Search code examples
postgresqlrediskey-value-store

Get Redis values while scanning


I've created a Redis key / value index this way :

set 7:12:321 '{"some:"JSON"}'

The key is delimited by a colon separator, each part of the key represents a hierarchic index. get 7:12:321 means that I know the exact hierarchy and want only one single item

scan 7:12:* means that I want every item under id 7 in the first level of hierarchy and id 12 in the second layer of hierarchy.

Problem is : if I want the JSON values, I have to first scan (~50000 entries in a few ms) then get every key returned by scan one by one (800ms).

This is not very efficient. And this is the only answer I found on stackoverflow searching "scanning Redis values".

1/ Is there another way of scanning Redis to get values or key / value pairs and not only keys ? I tried hscan with as follows :

hset myindex 7:12:321 '{"some:"JSON"}' hscan myindex MATCH 7:12:*   But it destroys the performance (almost 4s for the 50000 entries)
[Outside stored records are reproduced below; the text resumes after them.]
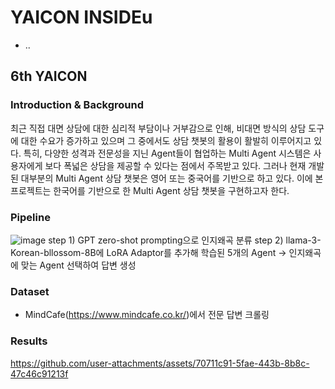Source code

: # YAICON INSIDEu
- ..
## 6th YAICON

### Introduction & Background
최근 직접 대면 상담에 대한 심리적 부담이나 거부감으로 인해, 비대면 방식의 상담 도구에 대한 수요가 증가하고 있으며 그 중에서도 상담 챗봇의 활용이 활발히 이루어지고 있다. 특히, 다양한 성격과 전문성을 지닌 Agent들이 협업하는 Multi Agent 시스템은 사용자에게 보다 폭넓은 상담을 제공할 수 있다는 점에서 주목받고 있다. 그러나 현재 개발된 대부분의 Multi Agent 상담 챗봇은 영어 또는 중국어를 기반으로 하고 있다. 이에 본 프로젝트는 한국어를 기반으로 한 Multi Agent 상담 챗봇을 구현하고자 한다.

### Pipeline
![image](https://github.com/user-attachments/assets/5525af4e-fb84-4230-93e7-5719e393b94b)
step 1) GPT zero-shot prompting으로 인지왜곡 분류
step 2) llama-3-Korean-bllossom-8B에 LoRA Adaptor를 추가해 학습된 5개의 Agent -> 인지왜곡에 맞는 Agent 선택하여 답변 생성

### Dataset
- MindCafe(https://www.mindcafe.co.kr/)에서 전문 답변 크롤링

### Results
https://github.com/user-attachments/assets/70711c91-5fae-443b-8b8c-47c46c91213f

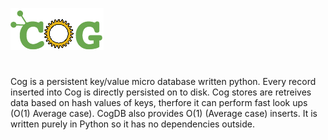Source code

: ![ScreenShot](/cog-logo.png)
#
Cog is a persistent key/value micro database written python. Every record inserted into Cog is directly persisted on to disk. Cog stores are retreives data based on hash values of keys, therfore it can perform fast look ups (O(1) Average case). CogDB also provides O(1) (Average case) inserts. It is written purely in Python so it has no dependencies outside. 

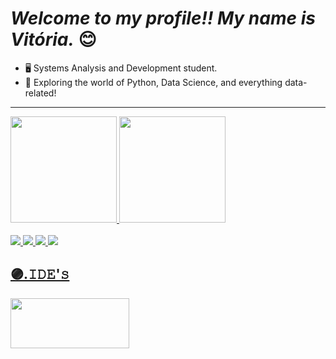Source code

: # _Welcome to my profile!! My name is Vitória._ 😊
- 🖥️ Systems Analysis and Development student.
- 🐍 Exploring the world of Python, Data Science, and everything data-related!

---

<div>
  <a href="https://github.com/vitoriaslv0">
  <img height="170em" src="https://github-readme-stats.vercel.app/api?username=vitoriaslv0&show_icons=true&theme=rose&include_all_commits=true&count_private=true"/>
  <img height="170em" src="https://github-readme-stats.vercel.app/api/top-langs/?username=vitoriaslv0&layout=compact&langs_count=16&theme=rose"/>
</div> 

  
<div style="display: inline_block"><br>
  <img src="https://img.shields.io/badge/GIT-9676B7?style=for-the-badge&logo=git&logoColor=white">
  <img src="https://img.shields.io/badge/java-DE6C35.svg?style=for-the-badge&logo=openjdk&logoColor=white">
  <img src="https://img.shields.io/badge/python-F3DA5F?style=for-the-badge&logo=python&logoColor=11619E" >
  <img src="https://img.shields.io/badge/C-0C436E?style=for-the-badge&logo=c&logoColor=white" >
</div>



<p align="left">
  <h2 align="left">🟣.𝙸𝙳𝙴'𝚜 </h2>
    <img height="80" width="190" src="https://skillicons.dev/icons?i=pycharm,idea,vscode,visualstudio" />
</p> 
          
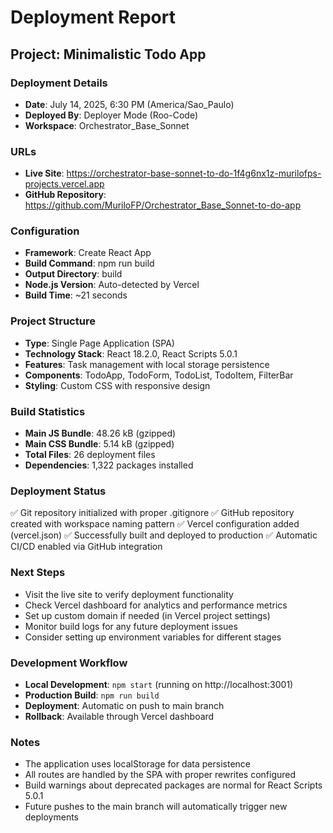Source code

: # Deployment Report

## Project: Minimalistic Todo App

### Deployment Details
- **Date**: July 14, 2025, 6:30 PM (America/Sao_Paulo)
- **Deployed By**: Deployer Mode (Roo-Code)
- **Workspace**: Orchestrator_Base_Sonnet

### URLs
- **Live Site**: https://orchestrator-base-sonnet-to-do-1f4g6nx1z-murilofps-projects.vercel.app
- **GitHub Repository**: https://github.com/MuriloFP/Orchestrator_Base_Sonnet-to-do-app

### Configuration
- **Framework**: Create React App
- **Build Command**: npm run build
- **Output Directory**: build
- **Node.js Version**: Auto-detected by Vercel
- **Build Time**: ~21 seconds

### Project Structure
- **Type**: Single Page Application (SPA)
- **Technology Stack**: React 18.2.0, React Scripts 5.0.1
- **Features**: Task management with local storage persistence
- **Components**: TodoApp, TodoForm, TodoList, TodoItem, FilterBar
- **Styling**: Custom CSS with responsive design

### Build Statistics
- **Main JS Bundle**: 48.26 kB (gzipped)
- **Main CSS Bundle**: 5.14 kB (gzipped)
- **Total Files**: 26 deployment files
- **Dependencies**: 1,322 packages installed

### Deployment Status
✅ Git repository initialized with proper .gitignore
✅ GitHub repository created with workspace naming pattern
✅ Vercel configuration added (vercel.json)
✅ Successfully built and deployed to production
✅ Automatic CI/CD enabled via GitHub integration

### Next Steps
- Visit the live site to verify deployment functionality
- Check Vercel dashboard for analytics and performance metrics
- Set up custom domain if needed (in Vercel project settings)
- Monitor build logs for any future deployment issues
- Consider setting up environment variables for different stages

### Development Workflow
- **Local Development**: `npm start` (running on http://localhost:3001)
- **Production Build**: `npm run build`
- **Deployment**: Automatic on push to main branch
- **Rollback**: Available through Vercel dashboard

### Notes
- The application uses localStorage for data persistence
- All routes are handled by the SPA with proper rewrites configured
- Build warnings about deprecated packages are normal for React Scripts 5.0.1
- Future pushes to the main branch will automatically trigger new deployments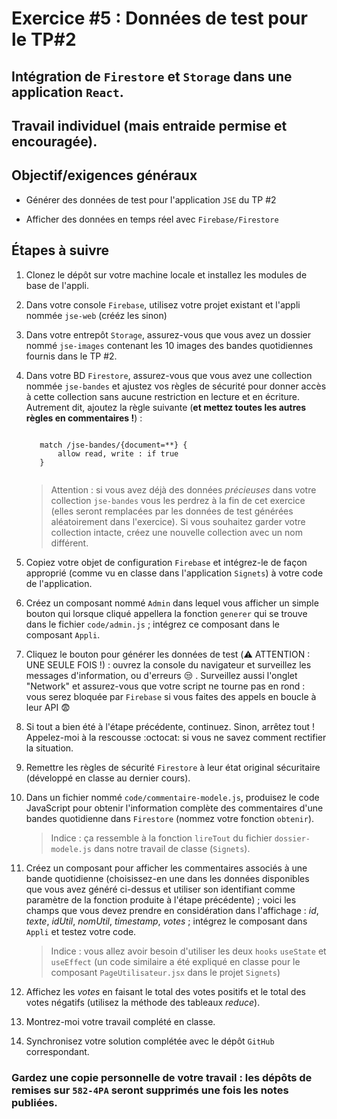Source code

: # Exercice #5 : Données de test pour le TP#2
## Intégration de `Firestore` et `Storage` dans une application `React`. 

## Travail individuel (mais entraide permise et encouragée).

## Objectif/exigences généraux
* Générer des données de test pour l'application `JSE` du TP #2

* Afficher des données en temps réel avec `Firebase/Firestore`

## Étapes à suivre
1. Clonez le dépôt sur votre machine locale et installez les modules de base de l'appli.

1. Dans votre console `Firebase`, utilisez votre projet existant et l'appli nommée `jse-web` (crééz les sinon)

1. Dans votre entrepôt `Storage`, assurez-vous que vous avez un dossier nommé `jse-images` contenant les 10 images des bandes quotidiennes fournis dans le TP #2.

1. Dans votre BD `Firestore`, assurez-vous que vous avez une collection nommée `jse-bandes` et ajustez vos règles de sécurité pour donner accès à cette collection sans aucune restriction en lecture et en écriture. Autrement dit, ajoutez la règle suivante (**et mettez toutes les autres règles en commentaires !**) : 

    <code>
      match /jse-bandes/{document=**} {
          allow read, write : if true        
      }
    </code>

    >Attention : si vous avez déjà des données *précieuses* dans votre collection `jse-bandes` vous les perdrez à la fin de cet exercice (elles seront remplacées par les données de test générées aléatoirement dans l'exercice). Si vous souhaitez garder votre collection intacte, créez une nouvelle collection avec un nom différent.      

1. Copiez votre objet de configuration `Firebase` et intégrez-le de façon approprié (comme vu en classe dans l'application `Signets`) à votre code de l'application.

1. Créez un composant nommé `Admin` dans lequel vous afficher un simple bouton qui lorsque cliqué appellera la fonction `generer` qui se trouve dans le fichier `code/admin.js` ; intégrez ce composant dans le composant `Appli`.

1. Cliquez le bouton pour générer les données de test (:warning: ATTENTION : UNE SEULE FOIS !) : ouvrez la console du navigateur et surveillez les messages d'information, ou d'erreurs :unamused: . Surveillez aussi l'onglet "Network" et assurez-vous que votre script ne tourne pas en rond : vous serez bloquée par `Firebase` si vous faites des appels en boucle à leur API :fearful:

1. Si tout a bien été à l'étape précédente, continuez. Sinon, arrêtez tout ! Appelez-moi à la rescousse :octocat: si vous ne savez comment rectifier la situation.

1. Remettre les règles de sécurité `Firestore` à leur état original sécuritaire (développé en classe au dernier cours).

1. Dans un fichier nommé `code/commentaire-modele.js`, produisez le code JavaScript pour obtenir l'information complète des commentaires d'une bandes quotidienne dans `Firestore` (nommez votre fonction `obtenir`).
    >Indice : ça ressemble à la fonction `lireTout` du fichier `dossier-modele.js` dans notre travail de classe (`Signets`).

1. Créez un composant pour afficher les commentaires associés à une bande quotidienne (choisissez-en une dans les données disponibles que vous avez généré ci-dessus et utiliser son identifiant comme paramètre de la fonction produite à l'étape précédente) ; voici les champs que vous devez prendre en considération dans l'affichage : *id*, *texte*, *idUtil*, *nomUtil*, *timestamp*, *votes* ; intégrez le composant dans `Appli` et testez votre code.
    >Indice : vous allez avoir besoin d'utiliser les deux `hooks` `useState` et `useEffect` (un code similaire a été expliqué en classe pour le composant `PageUtilisateur.jsx` dans le projet `Signets`)

1. Affichez les *votes* en faisant le total des votes positifs et le total des votes négatifs (utilisez la méthode des tableaux *reduce*).

1. Montrez-moi votre travail complété en classe.

1. Synchronisez votre solution complétée avec le dépôt `GitHub` correspondant.

### Gardez une copie personnelle de votre travail : les dépôts de remises sur `582-4PA` seront supprimés une fois les notes publiées.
2/ Is there another data structure in Redis I could use in the same way but which could "scan for values" (hset ?)

3/ Should I go with another data storage solution (PostgreSQL ltree for instance ?) to suit my use case with huge performance ?

I must be missing something really obvious, 'cause this sounds like a common use case.

Thanks for your answers.


Solution

  • Optimization for your current solution

    Instead of geting every key returned by scan one-by-one, you should use mget to batch get key-value pairs, or use pipeline to reduce RTT.

    Efficiency problem of your current solution

    scan command iterates all keys in the database, even if the number of keys that match the pattern is small. The performance decreases when the number of keys increases.

    Another solution

    Since the hierarchic index is an integer, you can encode the hierarchic indexes into a number, and use that number as the score of a sorted set. In this way, instead of searching by pattern, you can search by score range, which is very fast with a sorted set. Take the following as an example.

    Say, the first (right-most) hierarchic index is less than 1000, the second index is less than 100, then you can encode the index (e.g. 7:12:321) into a score (321 + 12 * 1000 + 7 * 100 * 1000 = 712321). Then set the score and the value into a sorted set: zadd myindex 712321 '{"some:"JSON"}'.

    When you want to search keys that match 7:12:*, just use zrangebyscore command to get data with a score between 712000 and 712999: zrangebyscore myindex 712000 712999 withscores.

    In this way, you can get key (decoded with the returned score) and value together. Also it should be faster than the scan solution.

    UPDATE

    The solution has a little problem: members of sorted set must be unique, so you cannot have 2 keys with the same value (i.e. json string).

    // insert OK
    zadd myindex 712321 '{"the_same":"JSON"}'
    // failed to insert, members should be unique
    zadd myindex 712322 '{"the_same":"JSON"}'
    

    In order to solve this problem, you can combine the key with the json string to make it unique:

    zadd myindex 712321 '7:12:321-{"the_same":"JSON"}'
    zadd myindex 712321 '7:12:322-{"the_same":"JSON"}'